The daguerreotype is attributed to Samuel Broadbent, Jr. who had a studio on Chestnut Street in Philadelphia where he worked with partner Sally G. Hewes (1819-1853), one of the few female photographers in the city. The attribution is based on the set pieces used to frame the sitter – the window sill and the leafy grape vine both appear in other photographs made by Broadbent & Co. between 1851 and 1856.[2]

Most portrait photography in America at this time was entirely transactional. The sitter paid Broadbent for his services and therefore had some say in the resulting image. The use of the window and vine would have been discussed. The subject also likely selected her attire with care; her ruffled cuffs and jewelry depict her as a woman of fashion and means.[3] She touches her neck with one finger and leans forward confidently on the window sill, into the light.

This pose would have been known to Broadbent who, prior to working as a photographer, travelled in New England and the American South painting canvas portraits and ivory miniatures.[4] It also would have been familiar to the sitter and eventual viewers of the daguerreotype who would have seen similar poses used in framing prints or as illustrations in American gift books (figs. 1 & 2).  Although much is unknown about this object, by utilizing the visual language of formal portraiture, the daguerreotype reads as a clear and successful likeness.

Keywords

Daguerreotype

Portrait

African American Women

Illustrations

Fig. 1. Henry Inman, Scraps, detail of upper right corner, lithograph, Philadelphia, 1831. Gift of Charles Henry Taylor. American Antiquarian Society. Detail.

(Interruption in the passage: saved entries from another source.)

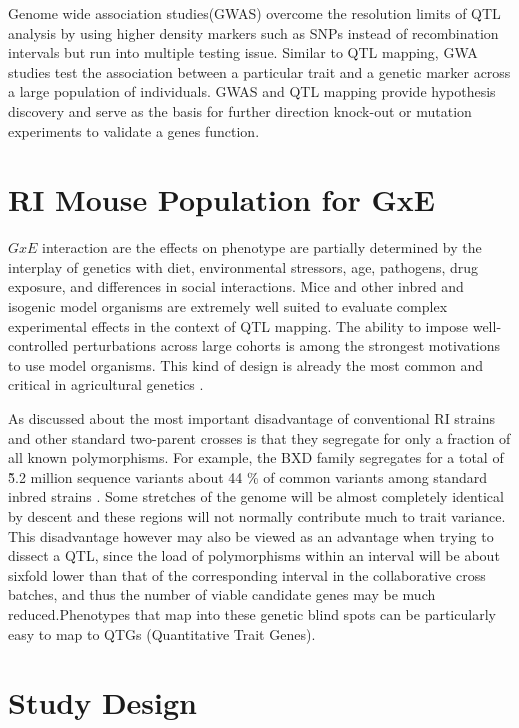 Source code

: \documentclass[a4paper]{book}
\begin{document}
		Genome wide association studies(GWAS) overcome the resolution limits of QTL analysis by using higher density markers such as SNPs instead of recombination intervals but run into multiple testing issue. Similar to QTL mapping, GWA studies test the association between a particular trait and a genetic marker across a large population of individuals. GWAS and QTL mapping provide hypothesis discovery and serve as the basis for further direction knock-out or mutation experiments to validate a genes function. 
	
	\section{RI Mouse Population for GxE}
	
	$GxE$ interaction are the effects on phenotype are partially determined by the interplay of genetics with diet, environmental stressors, age, pathogens, drug exposure, and differences in  social interactions. Mice and other inbred and isogenic model organisms are extremely well suited to evaluate complex experimental effects in the context of QTL mapping. The ability to impose well-controlled perturbations across large cohorts is among the strongest motivations to use model organisms. This kind of design is already the most common and critical in agricultural genetics \citep{Pregitzer2013GeneticLinkages.}. 
	
	As discussed about the most important disadvantage of conventional RI strains and other standard two-parent crosses is that they segregate for only a fraction of all known polymorphisms. For example, the BXD family segregates for a total of \~5.2 million sequence variants about 44 \% of common variants among standard inbred strains \citep{Wang2016JointRisk}. Some stretches of the genome will be almost completely identical by descent \citep{Wang2016JointRisk} and these regions will not normally contribute much to trait variance. This disadvantage however may also be viewed as an advantage when trying to dissect a QTL, since the load of polymorphisms within an interval will be about sixfold lower than that of the corresponding interval in the collaborative cross batches, and thus the number of viable candidate genes may be much reduced.Phenotypes that map into these genetic blind spots can be particularly easy to map to QTGs (Quantitative Trait Genes)\citep{Mackay2009TheProspects}. 
	
	\section{Study Design}
	
\end{document}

Fig. 2. Joseph Ives Pease after Rembrandt van Rijn, “Peasant Girl,” engraved illustration in American Keepsake: A Christmas and New Year’s Offering (New York: J.C. Riker, 1835), opp. p. 186. American Antiquarian Society.

[1] For more on the Dickerson collection see Library Company of Philadelphia: 1993 Annual Report (Philadelphia: LCP, 1993): 17-24. See also Jasmine Nicole Cobb, Picture Freedom: Remaking Black Visuality in the Early Nineteenth Century (New York: New York University Press, 2005). The Dickersons had three daughters: Mary Anne (b. 1822), Marina (b. 1829), and Amelia (b. c. 1830).

[2] Two similar daguerreotypes recently on the market include Broadbent’s matte stamp. See image of an unknown girl offered by Joan R. Brownstein, Wiscasset, Maine, Stock #2217, and an 1856 daguerreotype of  Marnie (sic) Webster sold via Bid Square for Whitley’s Auctioneers, Hollywood, Florida, January 19, 2020, Lot 915.

[3] For more on the use of photography as social agency, see Maurice O. Wallace and Shawn Michelle Smith, eds. Pictures and Progress: Early Photography and African American Identity (Durham: Duke University Press, 2012); and Tanya Sheehan, Before Photography, Visualizing Black Freedom. Commonplace, Spring 2016, issue 16.2.5.

[4] American Portrait Miniatures in the Metropolitan Museum of Art (New York: Metropolitan Museum of Art, 2010): 198.